El año de la liebre (1975). En pleno verano, Vatanen, periodista en edad madura, viaja junto a un fotógrafo para cumplir una pauta. El sol los enceguece a través del parabrisas polvoriento y por eso es el golpe seco el que les avisa que han atropellado un animal. Es una cría de liebre, que corre como puede a ocultarse en el bosque. Vatanen obliga a su compañero a dar marcha atrás y se baja para buscar al lebrato. Tiene fracturada la pata trasera izquierda y él se la entablilla con jirones de su pañuelo. Y ahí está ahora, sentado con el animal en sus brazos, ha escuchado los gritos impacientes de su compañero y luego el motor del carro alejándose; por un momento, piensa que deberá salir a la carretera a pedir que lo lleven. Pero en lugar de eso, hace lo que en primer lugar hizo la liebre, como si él también estuviera poniéndose a salvo del accidente que ha sido su vida, con los sueños de juventud no cumplidos, un trabajo frustrante y una esposa que ya no recuerda si la quiso alguna vez: se interna en el bosque con una única aspiración: que lo dejen ser junto a su liebre, domesticada y fiel como un perro.
Lo que sigue es el reconfortante recorrido de alguien que vive la mayor parte del tiempo como un solitario, hace trabajos a destajo en medio de la naturaleza y come lo que pesca, protagoniza insólitas aventuras junto a unos hombres peculiares, salva a su mascota de un descuartizador, experimenta una vivificante relación con una mujer, vence a un cuervo que le roba la comida y persigue a un oso hasta el territorio de lo que entonces aún es la Unión Soviética, entre otras experiencias.

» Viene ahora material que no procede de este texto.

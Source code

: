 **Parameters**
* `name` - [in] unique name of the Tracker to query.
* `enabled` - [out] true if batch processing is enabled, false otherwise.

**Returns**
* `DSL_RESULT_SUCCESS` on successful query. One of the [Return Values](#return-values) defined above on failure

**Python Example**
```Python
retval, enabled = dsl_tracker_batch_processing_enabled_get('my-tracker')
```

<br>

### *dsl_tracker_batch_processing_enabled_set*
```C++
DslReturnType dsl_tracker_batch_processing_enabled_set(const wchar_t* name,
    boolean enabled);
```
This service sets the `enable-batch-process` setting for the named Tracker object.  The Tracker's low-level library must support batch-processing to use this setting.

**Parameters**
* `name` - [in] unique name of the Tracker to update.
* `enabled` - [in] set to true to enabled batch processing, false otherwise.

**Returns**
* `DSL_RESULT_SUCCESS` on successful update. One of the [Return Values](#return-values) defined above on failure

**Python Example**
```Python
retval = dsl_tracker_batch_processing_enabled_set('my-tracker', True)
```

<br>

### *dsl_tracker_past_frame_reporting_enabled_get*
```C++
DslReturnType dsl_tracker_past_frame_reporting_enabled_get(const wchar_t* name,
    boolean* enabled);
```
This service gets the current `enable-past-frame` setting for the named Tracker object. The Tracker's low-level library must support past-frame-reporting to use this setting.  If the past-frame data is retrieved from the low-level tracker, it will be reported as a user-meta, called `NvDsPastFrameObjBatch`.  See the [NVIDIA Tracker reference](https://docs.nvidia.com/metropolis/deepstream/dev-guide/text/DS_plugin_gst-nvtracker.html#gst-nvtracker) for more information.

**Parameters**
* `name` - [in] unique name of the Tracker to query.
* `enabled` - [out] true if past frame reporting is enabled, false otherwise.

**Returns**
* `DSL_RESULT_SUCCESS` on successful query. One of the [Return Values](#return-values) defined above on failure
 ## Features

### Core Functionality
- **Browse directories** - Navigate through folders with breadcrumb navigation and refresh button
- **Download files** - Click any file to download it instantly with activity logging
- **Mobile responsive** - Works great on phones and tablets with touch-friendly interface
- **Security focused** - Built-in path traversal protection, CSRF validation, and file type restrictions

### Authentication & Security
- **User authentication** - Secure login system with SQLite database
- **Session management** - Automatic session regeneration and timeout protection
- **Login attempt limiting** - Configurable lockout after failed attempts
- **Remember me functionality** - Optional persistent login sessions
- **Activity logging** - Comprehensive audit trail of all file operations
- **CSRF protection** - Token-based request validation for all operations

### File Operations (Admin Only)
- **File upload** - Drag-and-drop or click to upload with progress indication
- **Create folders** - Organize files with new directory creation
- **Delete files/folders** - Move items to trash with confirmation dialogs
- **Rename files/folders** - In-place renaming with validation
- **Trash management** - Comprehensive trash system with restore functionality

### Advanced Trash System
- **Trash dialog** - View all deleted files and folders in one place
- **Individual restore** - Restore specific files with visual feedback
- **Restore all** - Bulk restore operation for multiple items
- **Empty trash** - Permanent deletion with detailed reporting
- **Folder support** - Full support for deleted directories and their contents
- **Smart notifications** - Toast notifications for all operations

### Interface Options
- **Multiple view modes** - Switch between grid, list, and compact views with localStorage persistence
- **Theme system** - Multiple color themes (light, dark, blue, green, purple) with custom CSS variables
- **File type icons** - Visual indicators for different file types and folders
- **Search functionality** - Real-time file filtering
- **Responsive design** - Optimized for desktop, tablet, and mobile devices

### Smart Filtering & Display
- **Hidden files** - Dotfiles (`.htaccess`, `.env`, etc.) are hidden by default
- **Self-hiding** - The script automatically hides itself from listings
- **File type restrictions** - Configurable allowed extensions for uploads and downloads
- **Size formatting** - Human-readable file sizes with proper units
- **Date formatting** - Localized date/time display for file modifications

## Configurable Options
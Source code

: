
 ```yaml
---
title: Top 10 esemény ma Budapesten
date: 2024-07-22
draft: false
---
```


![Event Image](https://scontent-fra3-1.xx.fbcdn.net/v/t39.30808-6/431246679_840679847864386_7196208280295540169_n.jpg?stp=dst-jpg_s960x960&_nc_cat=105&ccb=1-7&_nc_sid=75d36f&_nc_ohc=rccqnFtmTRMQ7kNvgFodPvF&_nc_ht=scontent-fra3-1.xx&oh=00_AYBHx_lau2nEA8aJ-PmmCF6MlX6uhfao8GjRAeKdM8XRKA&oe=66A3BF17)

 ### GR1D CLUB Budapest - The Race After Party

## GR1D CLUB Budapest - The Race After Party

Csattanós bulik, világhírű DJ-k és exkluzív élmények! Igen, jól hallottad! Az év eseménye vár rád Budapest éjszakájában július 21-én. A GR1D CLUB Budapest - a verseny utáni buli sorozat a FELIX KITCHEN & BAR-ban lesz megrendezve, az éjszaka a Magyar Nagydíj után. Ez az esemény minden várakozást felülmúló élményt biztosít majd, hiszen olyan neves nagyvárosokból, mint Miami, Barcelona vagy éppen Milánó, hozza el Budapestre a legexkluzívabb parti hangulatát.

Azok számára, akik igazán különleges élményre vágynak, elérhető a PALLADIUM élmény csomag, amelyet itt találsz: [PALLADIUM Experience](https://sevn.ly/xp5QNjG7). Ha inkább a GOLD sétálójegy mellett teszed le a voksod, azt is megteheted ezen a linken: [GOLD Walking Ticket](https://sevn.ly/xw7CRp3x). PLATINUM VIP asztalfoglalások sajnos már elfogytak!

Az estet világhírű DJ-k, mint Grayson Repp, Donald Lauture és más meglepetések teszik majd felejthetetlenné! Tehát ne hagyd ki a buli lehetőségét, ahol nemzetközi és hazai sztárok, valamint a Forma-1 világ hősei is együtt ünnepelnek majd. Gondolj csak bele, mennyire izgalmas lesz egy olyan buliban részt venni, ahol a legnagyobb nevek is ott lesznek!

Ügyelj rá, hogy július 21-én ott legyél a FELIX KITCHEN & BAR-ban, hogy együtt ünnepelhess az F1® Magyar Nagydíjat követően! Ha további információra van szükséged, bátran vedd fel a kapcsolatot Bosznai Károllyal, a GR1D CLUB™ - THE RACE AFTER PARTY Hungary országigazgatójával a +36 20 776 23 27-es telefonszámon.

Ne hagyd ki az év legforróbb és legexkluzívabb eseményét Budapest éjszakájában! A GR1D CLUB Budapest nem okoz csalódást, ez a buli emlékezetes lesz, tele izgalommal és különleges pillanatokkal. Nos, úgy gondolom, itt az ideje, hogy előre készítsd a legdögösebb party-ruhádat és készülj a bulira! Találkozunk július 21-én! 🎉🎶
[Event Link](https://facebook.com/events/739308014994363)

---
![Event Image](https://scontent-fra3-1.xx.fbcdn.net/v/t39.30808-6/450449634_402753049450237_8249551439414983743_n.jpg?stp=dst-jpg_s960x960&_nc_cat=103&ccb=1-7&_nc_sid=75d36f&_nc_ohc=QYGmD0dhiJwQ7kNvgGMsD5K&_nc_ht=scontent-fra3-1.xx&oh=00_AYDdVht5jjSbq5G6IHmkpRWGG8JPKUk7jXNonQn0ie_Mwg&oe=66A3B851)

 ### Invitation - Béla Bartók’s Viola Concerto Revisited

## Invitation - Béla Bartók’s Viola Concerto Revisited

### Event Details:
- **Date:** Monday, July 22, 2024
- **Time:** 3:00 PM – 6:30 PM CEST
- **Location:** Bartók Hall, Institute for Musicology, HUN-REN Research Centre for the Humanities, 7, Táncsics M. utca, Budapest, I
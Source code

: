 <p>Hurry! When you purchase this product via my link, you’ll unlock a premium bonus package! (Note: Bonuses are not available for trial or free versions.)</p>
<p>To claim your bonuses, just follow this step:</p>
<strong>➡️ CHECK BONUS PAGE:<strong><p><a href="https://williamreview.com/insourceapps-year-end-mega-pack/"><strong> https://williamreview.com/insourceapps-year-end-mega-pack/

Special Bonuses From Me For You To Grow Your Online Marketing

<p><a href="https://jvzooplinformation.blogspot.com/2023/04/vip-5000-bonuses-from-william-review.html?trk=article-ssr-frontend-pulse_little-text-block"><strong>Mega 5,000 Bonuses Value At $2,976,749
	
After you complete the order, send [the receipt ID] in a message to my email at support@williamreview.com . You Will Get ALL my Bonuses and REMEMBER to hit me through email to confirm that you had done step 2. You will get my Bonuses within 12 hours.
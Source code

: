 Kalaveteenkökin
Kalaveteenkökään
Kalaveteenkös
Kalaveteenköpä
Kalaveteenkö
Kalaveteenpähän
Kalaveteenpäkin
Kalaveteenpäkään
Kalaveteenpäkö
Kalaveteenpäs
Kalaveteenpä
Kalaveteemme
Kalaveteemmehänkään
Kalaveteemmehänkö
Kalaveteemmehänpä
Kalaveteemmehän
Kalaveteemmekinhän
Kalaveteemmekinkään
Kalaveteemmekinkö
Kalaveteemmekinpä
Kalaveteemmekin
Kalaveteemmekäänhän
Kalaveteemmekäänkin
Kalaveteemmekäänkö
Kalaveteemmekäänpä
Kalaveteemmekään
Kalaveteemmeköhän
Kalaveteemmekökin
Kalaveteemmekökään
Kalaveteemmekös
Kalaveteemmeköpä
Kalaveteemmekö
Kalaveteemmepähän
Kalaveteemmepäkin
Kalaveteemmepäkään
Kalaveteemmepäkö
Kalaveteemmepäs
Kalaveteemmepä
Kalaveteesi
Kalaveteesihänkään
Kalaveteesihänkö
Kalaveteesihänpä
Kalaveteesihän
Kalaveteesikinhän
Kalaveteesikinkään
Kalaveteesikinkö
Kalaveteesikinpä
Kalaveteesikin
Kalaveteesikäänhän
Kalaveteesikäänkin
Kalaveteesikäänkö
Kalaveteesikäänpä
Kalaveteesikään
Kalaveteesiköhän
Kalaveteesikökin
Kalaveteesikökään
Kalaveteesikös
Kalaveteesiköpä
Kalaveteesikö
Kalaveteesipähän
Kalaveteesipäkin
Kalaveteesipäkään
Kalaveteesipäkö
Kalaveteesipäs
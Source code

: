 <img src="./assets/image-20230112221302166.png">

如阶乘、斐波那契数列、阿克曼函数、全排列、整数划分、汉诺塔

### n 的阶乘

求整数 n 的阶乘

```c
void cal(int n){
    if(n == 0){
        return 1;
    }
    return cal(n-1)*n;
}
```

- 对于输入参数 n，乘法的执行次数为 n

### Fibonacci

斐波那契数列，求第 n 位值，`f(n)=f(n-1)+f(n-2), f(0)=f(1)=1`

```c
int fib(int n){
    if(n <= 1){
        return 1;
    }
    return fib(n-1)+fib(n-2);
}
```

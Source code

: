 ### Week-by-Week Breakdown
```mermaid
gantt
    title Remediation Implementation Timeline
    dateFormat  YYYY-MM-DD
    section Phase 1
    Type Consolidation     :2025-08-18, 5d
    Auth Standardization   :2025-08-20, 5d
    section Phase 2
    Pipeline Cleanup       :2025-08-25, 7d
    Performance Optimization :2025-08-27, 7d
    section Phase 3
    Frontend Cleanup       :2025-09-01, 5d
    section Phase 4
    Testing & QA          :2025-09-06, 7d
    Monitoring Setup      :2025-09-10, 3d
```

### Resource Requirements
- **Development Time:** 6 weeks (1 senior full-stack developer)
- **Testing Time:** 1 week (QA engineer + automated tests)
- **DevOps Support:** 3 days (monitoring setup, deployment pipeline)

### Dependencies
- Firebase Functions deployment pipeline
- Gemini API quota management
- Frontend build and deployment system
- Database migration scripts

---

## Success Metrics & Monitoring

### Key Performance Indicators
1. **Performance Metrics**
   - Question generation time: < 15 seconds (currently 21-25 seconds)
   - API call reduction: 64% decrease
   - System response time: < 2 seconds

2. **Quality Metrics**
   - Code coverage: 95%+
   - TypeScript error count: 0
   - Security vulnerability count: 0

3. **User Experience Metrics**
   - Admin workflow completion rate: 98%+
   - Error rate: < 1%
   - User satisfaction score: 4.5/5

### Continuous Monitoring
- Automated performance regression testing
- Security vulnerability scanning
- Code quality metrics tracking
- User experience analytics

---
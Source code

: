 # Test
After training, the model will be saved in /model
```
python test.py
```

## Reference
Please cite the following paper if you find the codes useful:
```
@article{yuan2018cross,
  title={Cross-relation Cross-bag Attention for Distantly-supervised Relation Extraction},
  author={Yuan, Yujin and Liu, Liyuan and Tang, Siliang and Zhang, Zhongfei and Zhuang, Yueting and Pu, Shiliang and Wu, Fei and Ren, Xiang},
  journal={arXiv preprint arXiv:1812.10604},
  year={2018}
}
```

Son hitos de libertad que las autoridades interpretan de otra manera. Lo acusan de adulterio, vivir como un vagabundo, pescar furtivamente, extraer de un río un botín de guerra alemán, participar sin permiso en la cacería de un oso y en una cena oficial de la Cancillería, ser cruel con un animal y maltratar a un entrenador de esquí, montar bicicleta en estado de embriaguez, cruzar sin el respectivo visado la frontera soviética...
Para el lector queda claro que, salvo esto último, lo ocurrido solo puede ser delito para quienes ignoran el verdadero sinsentido del mundo que habitan, donde un cura la emprende a tiros contra la liebre dentro de la iglesia y se organiza una absurda cacería oficial de oso para complacer a las esposas de los embajadores sueco y estadounidense. Al final, el destino de Vatanen es el común a muchos de los verdaderos revolucionarios y auténticos subversivos de cualquier tiempo.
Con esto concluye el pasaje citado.